Как-то раз решили мы с подругой пойти в лес по грибы. Зная, что на выходные грибников в лесу больше, чем грибов, пошли в понедельник. И прогадали. Грибников - не меньше, ведь безработных - тьма, а кушать хочется всем! Но после выходных вместо грибов одни обрубочки из-под опавших листьев выглядывают. Начали мы вглубь леса идти, чтоб хоть не с пустыми руками домой возвращаться, но грибов все нет и нет… А вот бледных поганок и мухоморов - море - целыми семействами на полянах растут, манят своим изобилием и нарядным видом неискушенных и легкомысленных искателей. Да только люди эти полянки стороной обходят. Не растут на них съедобные грибы. А даже если какой и вырастет, то брать его опасно, потому что может быть он отравлен ядом смертоносных грибниц.
Бродили мы по лесу уже часа два, но грибного почина все еще не было. Вдруг навстречу - старик:
- Дівчата, подивіться, що я набрав, а то я у грибах не дуже понімаю.
Как открыл он перед нами свою сумку, так мы и остолбенели. Она была заполнена бледными поганками. Немая сцена длилась около минуты, и я вдруг сорвалась на крик:
- Дедуля, Вы, что с ума сошли?!? Сейчас же выкиньте их!!! Это же бледные поганки!!! Это СМЕР-ТЕЛЬ-НО!!! От них нет спасения!!!
Он посмотрел на меня по-стариковски безмятежным взглядом - ни тени тревоги не было в его глазах:
- Ну, і Бог з ним. Що з голоду, що так… Я б може їх і не брав, але ж інших нема…
"Нема інших" - "железная" логика изголодавшегося человека. Сколько их, тех, которые отравились потому, что "інших не було"? Я не знаю, да и никто, думаю, не знает…
Уговорили мы все-таки деда выбросить эти бледные чудовища. Взяли его с собой. Лес большой, - авось, и найдем что-то. Правда, выбрасывал он свою смерть неохотно, словно от сердца отрывал. И пошел за нами с таким видом, будто не хотел идти вовсе, а просто покорился более сильной воле, которая только что отняла у него почти уже готовый ужин, пообещав взамен какой-то иллюзорный, которого может и не быть.

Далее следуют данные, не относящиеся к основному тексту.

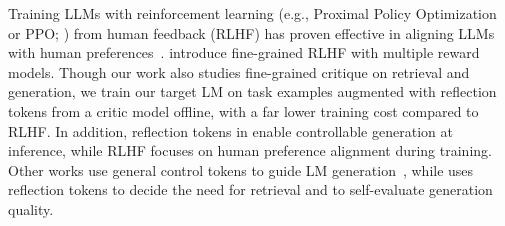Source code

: 

Training LLMs with reinforcement learning (e.g., Proximal Policy Optimization or PPO; \citealt{schulman2017proximal}) from human feedback (RLHF) has proven effective in aligning LLMs with human preferences~\citep{ouyang2022training}. 
\citet{wu2023fine} introduce fine-grained RLHF with multiple reward models. 
Though our work also studies fine-grained critique on retrieval and generation, we train our target LM on task examples augmented with reflection tokens from a critic 
model offline, with a far lower training cost compared to RLHF. In addition, reflection tokens in \model enable controllable generation at inference, while RLHF focuses on human preference alignment during training.
Other works use general control tokens to guide LM generation~\citep{lu2022quark,korbak2023pretraining}, while \model uses reflection tokens to decide the need for retrieval and to self-evaluate generation quality.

Но лес все-таки подарил нам немного от щедрот своих… Кажущаяся еще полчаса назад иллюзорной возможность превратилась в реальную. Однако, на настроение старика это никоим образом не повлияло. Он брел, подбирая то, что ему подавала природа, и тяжело вздыхал:
- Яке страшне зараз життя, яке страшне… Мре наш народ, мре…
Я с жаром возражала, что в нашей власти изменить сложившуюся ситуацию, что именно потому, что наш народ, вымирая, безропотно терпит все издевательства горстки сбесившихся от жира негодяев, жизнь представляется ему черной от безысходности дырой, что стоит только перестать плакать, сетовать и подняться с колен, как для него откроются новые перспективы свободы и возрождения. Но в ответ старик лишь отрицательно качал головой и повторял:
- Нічого вже не буде… Нічого вже не буде…
У этого человека уже не было сил противостоять действительности. Сломленный капитализмом, он просто уже не мог думать о лучшем, и потому не хотел даже предполагать его. Вскоре он незаметно отстал и тихо скрылся из вида. Может, для того, чтобы снова набрать в кошелку несколько пригоршней смерти?..
И после его исчезновения мне представилось, что все огромные, средние и мелкие капиталисты, как и обслуживающие их интересы политиканы, - это бледные поганки, которые ест наш народ, потому что "інших нема", и потом, умирая, причитает, что "нічого вже не буде".